Горящие сады - страница 14

стр.

И Зафар, благодарный, радуясь возможности прикоснуться к любимому, рассказывал:

— Это было как какое*то чудо, поверьте, я знал, что когда-нибудь со мной случится чудо, только не думал, что здесь, в Афганистане. Чудо, о котором мечтает любой археолог. И случилось оно не когда-нибудь, а в первый год революции. «Золото революции» — так его называли тогда в газетах, хотя ему, этому золоту, две тысячи лет.

Волков наслаждался ярким, живым рассказом, великолепно построенным, многократно, должно быть, уже рассказанным и неутомимо повторяемым. Пыльное, стертое ветром и солнцем городище. Бивак археологов, афганцев и русских, под чахлым корявым деревом.
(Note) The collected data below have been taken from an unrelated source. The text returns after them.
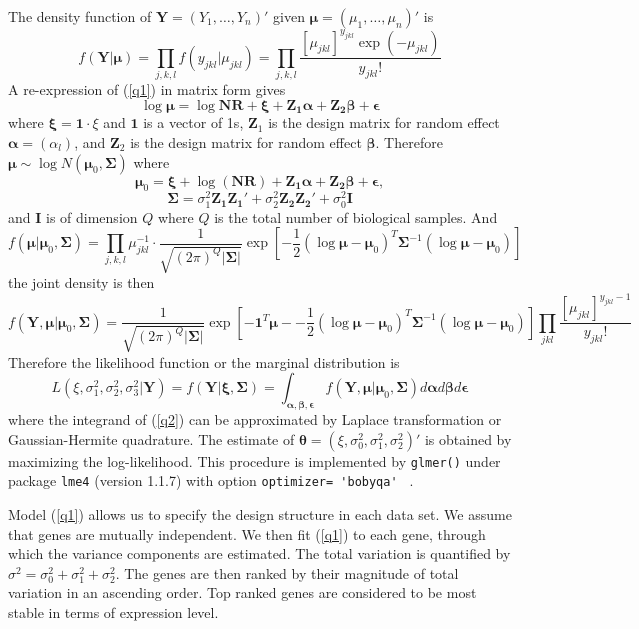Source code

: \documentclass[11pt, a4paper]{article}
\begin{document}
  The density function of $\bm Y=(Y_1, \ldots, Y_n)'$ given $\bm \mu= (\mu_1, \ldots, \mu_n)'$ is 
  \[f(\bm Y|\bm \mu )=\prod_{ j, k,l}f(y_{jkl}|\mu_{jkl})=\prod_{j,k,l}\frac{[\mu_{jkl}]^{y_{jkl}}\exp(-\mu_{jkl})}{y_{jkl}!}\]
A re-expression of  (\ref{q1}) in matrix form gives 
\[\log\bm \mu=\log{\bm{NR}} + \bm \xi + \bm {Z_1\alpha} + \bm{Z_2\beta} + \bm \epsilon \]
where $\bm \xi = \bm 1\cdot\xi$ and $\bm 1$ is a vector of 1s, $\bm Z_1$ is the design matrix for random effect $\bm \alpha=(\alpha_l)$, and $\bm Z_2$ is the design matrix for random effect $\bm \beta $. 
Therefore  $\bm\mu  \sim \log N(\bm \mu_0, \bm \Sigma)$ where 
$$\bm \mu_0 =\bm\xi + \log(\bm {NR})+ \bm {Z_1\alpha} + \bm{Z_2\beta} + \bm \epsilon,$$ 
$$\bm \Sigma = \sigma_1^2\bm {Z_1Z_1'} + \sigma_2^2\bm {Z_2 Z_2'} +\sigma_0^2 \bm I$$
 and $\bm I$ is of dimension $Q$ where $Q$ is the total number of biological samples. 
 And 
 \[f(\bm \mu |\bm \mu_0, \bm \Sigma)=\prod_{j,k,l} \mu_{jkl}^{-1}\cdot \frac{1}{ \sqrt{(2\pi)^Q|\bm\Sigma|}}\exp[-\frac{1}{2} {(\log\bm \mu - \bm \mu_0)^T\bm \Sigma^{-1}(\log\bm \mu - \bm \mu_0)}]\]
 the joint density is then
  \[f(\bm Y, \bm \mu |\bm \mu_0, \bm \Sigma) =\frac{1}{\sqrt{(2\pi)^Q|\bm \Sigma|}}\exp[-\bm 1^T\bm \mu - -\frac{1}{2} {(\log\bm \mu - \bm \mu_0)^T\bm \Sigma^{-1}(\log\bm \mu - \bm \mu_0)}]\prod_{jkl}\frac{[\mu_{jkl}]^{y_{jkl}-1}}{y_{jkl}!}\]
   Therefore the likelihood function or the marginal distribution is 
   \begin{equation}\label{q2}
   L(\xi, \sigma_1^2, \sigma_2^2, \sigma_3^2|\bm Y)=f(\bm Y|\bm \xi, \bm \Sigma)= \int_{\bm{\alpha,\beta,\epsilon}} f(\bm Y, \bm \mu |\bm \mu_0, \bm \Sigma)d\bm \alpha d \bm\beta d\bm \epsilon 
   \end{equation}
where the integrand of (\ref{q2}) can be approximated by Laplace transformation or Gaussian-Hermite quadrature\citep{mcculloch2001generalized}. The estimate of $\bm\theta = (\xi, \sigma_0^2, \sigma_1^2, \sigma_2^2)'$ is obtained by maximizing the log-likelihood. This procedure is implemented by \verb"glmer()"  under package \verb"lme4" (version 1.1.7)  with option  \verb"optimizer= 'bobyqa' " \citep{bates2012lme4}.
 
 Model (\ref{q1}) allows us to specify the design structure in each data set. We assume that genes are mutually independent. We then fit (\ref{q1}) to each gene, through which the variance components are estimated.  The total variation is quantified by $\sigma^2 = \sigma^2_0 + \sigma_1^2 + \sigma_2^2$. The genes are then ranked by their magnitude of total variation in an ascending order. Top ranked genes are considered to be most stable in terms of expression level. 
  
\end{document}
Ион, Зафар, касается жаркой драгоценной афганской земли, помнящей битвы, походы, колыханье великих народов, тяжкие труды и радения, — касается ее, как прародины, к которой через цепи племен и предков тянулась его душа. И она на его касание из-под праха, из-под овечьих сухих кизяков сыплет в ладони золото погребений, маленькие твердые слитки с лицами людей и животных.

— Оно, не поверите, будто бы само подымалось из недр, как ручей золотой, лилось прямо в руки. Крылатая Ника — вы увидите ее в музее. Круторогий священный баран. Волки, воины. Бусы, браслеты! Словно кто*то живой, подземный, выбрасывал их на поверхность!

Волков, не решаясь достать блокнот, старался запомнить, как, прослышав про золото, приехал на раскоп губернатор и устроил праздничный митинг, как крестьяне из соседних селений приходили с полей подивиться, как солдаты из соседнего гарнизона караулили раскоп. Весть об открытии облетела весь мир, и француз-афганист, знаменитый ученый, плакал, узнав, что золото его миновало. Зимой, во время снежных буранов, поставили над раскопом палатку, топили печь, согревая мерзлую землю, углубляясь в толщу, где лежали расплющенные легкие кости безвестной царевны, пересыпанные золотыми амулетами. Волков слушал о чуде, посетившем этого маленького смуглого человека, думал смутно: «Ну а я? В чем мое чудо? Было или меня миновало?»

Карнаухов, уловивший его смятение, подошел, наклонился:

— Знаете, я с вами хотел посоветоваться. Кончается мой контракт, и я стою перед выбором: либо продлить его на год, либо возвращаться в Москву. Смею думать, я здесь полезен. К тому же реконструкция центра Кабула позволила мне реализовать мои давнишние градостроительные представлен ния, если хотите, футурологические. Кабул, умирающий, задыхающийся в средневековой своей оболочке, воскрешается революцией, рвется из средневековья в двадцать первый век — это уникальный случай сочетания минувшего и грядущего. В Кабуле я оказался в центре проблемы, над которой работал всю жизнь. Но Ксения, захочет ли она остаться? Ведь мы недавно женаты. Здесь, в Афганистане, я обрел наконец счастье… Наши путешествия в Газни, в Биамин. — Он умолк, посмотрел на жену долго и пристально, и она оглянулась на его взгляд, чуть улыбнулась ему.

И снова Волков подумал: все они, здесь собравшиеся, связаны с этой землей, лучшим, на что уповали, всем, чем их наградила судьба. Гордеевы — своей электронной машиной, спасающей ослабевшее сердце. Карнаухов — грядущим Градом. Зафар — своим чувством прародины, обернувшимся чудом открытия.

«А я? — снова подумал он. — Чем станет Кабул для меня? Чем для меня обернется?» И утреннее видение розового прозрачного дерева, охватившего небо и землю, посетило его и исчезло.

— Вы, кажется, в Джелалабад собираетесь? — обратился к нему москвич-реставратор. — Очень советую, посетите в окрестностях, в Хадде, буддийский храм. Там уникальное собрание будд, где индуизм принимает черты эллинизма. Один такой Будда сейчас у меня в мастерской, приходите в музей, может быть, он вас вдохновит.

— Мы все к вам придем, — сказала Ксения, — хотим посмотреть экспозицию, когда вы ее наконец завершите. Пригласите — и мы все к вам придем. А сейчас — к столу. Не знаю, удался ли пирог. Я хотела его испечь по-московски. А за чай и кофе ручаюсь. Кофе настоящий бомбейский! — И она увела гостей, а Волков остался лицом к лицу с Белоусовым, наблюдавшим его пристальным взглядом.